§ Your task: Look at the entries below and restate word for word the lines from the first through the one that has "- Pulse Shaper".
|---|
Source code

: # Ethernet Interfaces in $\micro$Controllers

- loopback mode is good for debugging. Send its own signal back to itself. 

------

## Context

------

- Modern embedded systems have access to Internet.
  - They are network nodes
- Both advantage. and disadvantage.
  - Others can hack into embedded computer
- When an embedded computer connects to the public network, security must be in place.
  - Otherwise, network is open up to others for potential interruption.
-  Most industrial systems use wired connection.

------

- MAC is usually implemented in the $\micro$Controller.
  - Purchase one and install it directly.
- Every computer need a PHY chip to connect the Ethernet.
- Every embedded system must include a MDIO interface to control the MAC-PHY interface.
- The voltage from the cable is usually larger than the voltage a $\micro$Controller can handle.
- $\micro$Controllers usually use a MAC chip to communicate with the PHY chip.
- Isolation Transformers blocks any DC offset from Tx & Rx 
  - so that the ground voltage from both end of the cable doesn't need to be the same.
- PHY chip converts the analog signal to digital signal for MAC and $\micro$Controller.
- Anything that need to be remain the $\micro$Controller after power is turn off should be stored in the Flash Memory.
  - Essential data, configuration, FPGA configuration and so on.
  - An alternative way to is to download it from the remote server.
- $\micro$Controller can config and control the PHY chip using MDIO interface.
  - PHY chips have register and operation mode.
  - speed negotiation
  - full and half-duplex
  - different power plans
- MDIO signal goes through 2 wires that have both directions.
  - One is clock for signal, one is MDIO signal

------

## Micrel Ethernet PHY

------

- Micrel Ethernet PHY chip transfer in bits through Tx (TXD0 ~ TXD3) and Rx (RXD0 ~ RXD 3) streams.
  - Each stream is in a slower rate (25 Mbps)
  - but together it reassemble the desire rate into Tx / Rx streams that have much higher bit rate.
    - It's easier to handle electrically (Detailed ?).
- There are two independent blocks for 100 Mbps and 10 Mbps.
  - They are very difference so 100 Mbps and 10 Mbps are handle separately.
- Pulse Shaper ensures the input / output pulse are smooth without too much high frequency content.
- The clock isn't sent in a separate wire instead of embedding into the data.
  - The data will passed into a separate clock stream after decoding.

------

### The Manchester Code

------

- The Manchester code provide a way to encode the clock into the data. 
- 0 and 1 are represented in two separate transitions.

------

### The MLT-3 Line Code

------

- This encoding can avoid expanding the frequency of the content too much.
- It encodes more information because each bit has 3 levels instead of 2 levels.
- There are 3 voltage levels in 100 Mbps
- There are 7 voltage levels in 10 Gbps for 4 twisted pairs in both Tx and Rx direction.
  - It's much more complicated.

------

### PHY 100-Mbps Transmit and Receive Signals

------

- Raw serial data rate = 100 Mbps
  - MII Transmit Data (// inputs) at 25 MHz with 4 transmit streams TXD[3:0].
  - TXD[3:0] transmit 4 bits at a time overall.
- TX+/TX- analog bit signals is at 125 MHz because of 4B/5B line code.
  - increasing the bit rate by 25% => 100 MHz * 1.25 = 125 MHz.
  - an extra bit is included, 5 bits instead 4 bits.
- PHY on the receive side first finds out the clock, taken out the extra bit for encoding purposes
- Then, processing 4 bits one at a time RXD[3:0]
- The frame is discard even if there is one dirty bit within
|---|
§ Response box:
Source code

: # Ethernet Interfaces in $\micro$Controllers

- loopback mode is good for debugging. Send its own signal back to itself. 

------

## Context

------

- Modern embedded systems have access to Internet.
  - They are network nodes
- Both advantage. and disadvantage.
  - Others can hack into embedded computer
- When an embedded computer connects to the public network, security must be in place.
  - Otherwise, network is open up to others for potential interruption.
-  Most industrial systems use wired connection.

------

- MAC is usually implemented in the $\micro$Controller.
  - Purchase one and install it directly.
- Every computer need a PHY chip to connect the Ethernet.
- Every embedded system must include a MDIO interface to control the MAC-PHY interface.
- The voltage from the cable is usually larger than the voltage a $\micro$Controller can handle.
- $\micro$Controllers usually use a MAC chip to communicate with the PHY chip.
- Isolation Transformers blocks any DC offset from Tx & Rx 
  - so that the ground voltage from both end of the cable doesn't need to be the same.
- PHY chip converts the analog signal to digital signal for MAC and $\micro$Controller.
- Anything that need to be remain the $\micro$Controller after power is turn off should be stored in the Flash Memory.
  - Essential data, configuration, FPGA configuration and so on.
  - An alternative way to is to download it from the remote server.
- $\micro$Controller can config and control the PHY chip using MDIO interface.
  - PHY chips have register and operation mode.
  - speed negotiation
  - full and half-duplex
  - different power plans
- MDIO signal goes through 2 wires that have both directions.
  - One is clock for signal, one is MDIO signal

------

## Micrel Ethernet PHY

------

- Micrel Ethernet PHY chip transfer in bits through Tx (TXD0 ~ TXD3) and Rx (RXD0 ~ RXD 3) streams.
  - Each stream is in a slower rate (25 Mbps)
  - but together it reassemble the desire rate into Tx / Rx streams that have much higher bit rate.
    - It's easier to handle electrically (Detailed ?).
- There are two independent blocks for 100 Mbps and 10 Mbps.
  - They are very difference so 100 Mbps and 10 Mbps are handle separately.
- Pulse Shaper ensures the input / output pulse are smooth without too much high frequency content.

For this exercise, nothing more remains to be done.